### ACTIVITY
Once a line is found to contain "west", copy it out of the listing.
________________________________________
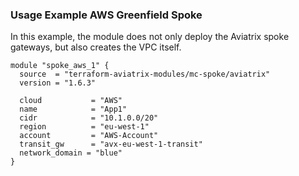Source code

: ### Usage Example AWS Greenfield Spoke

In this example, the module does not only deploy the Aviatrix spoke gateways, but also creates the VPC itself.

```hcl
module "spoke_aws_1" {
  source  = "terraform-aviatrix-modules/mc-spoke/aviatrix"
  version = "1.6.3"

  cloud           = "AWS"
  name            = "App1"
  cidr            = "10.1.0.0/20"
  region          = "eu-west-1"
  account         = "AWS-Account"
  transit_gw      = "avx-eu-west-1-transit"
  network_domain = "blue"
}
```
________________________________________
### EXPECTED ANSWER
  region          = "eu-west-1"
  transit_gw      = "avx-eu-west-1-transit"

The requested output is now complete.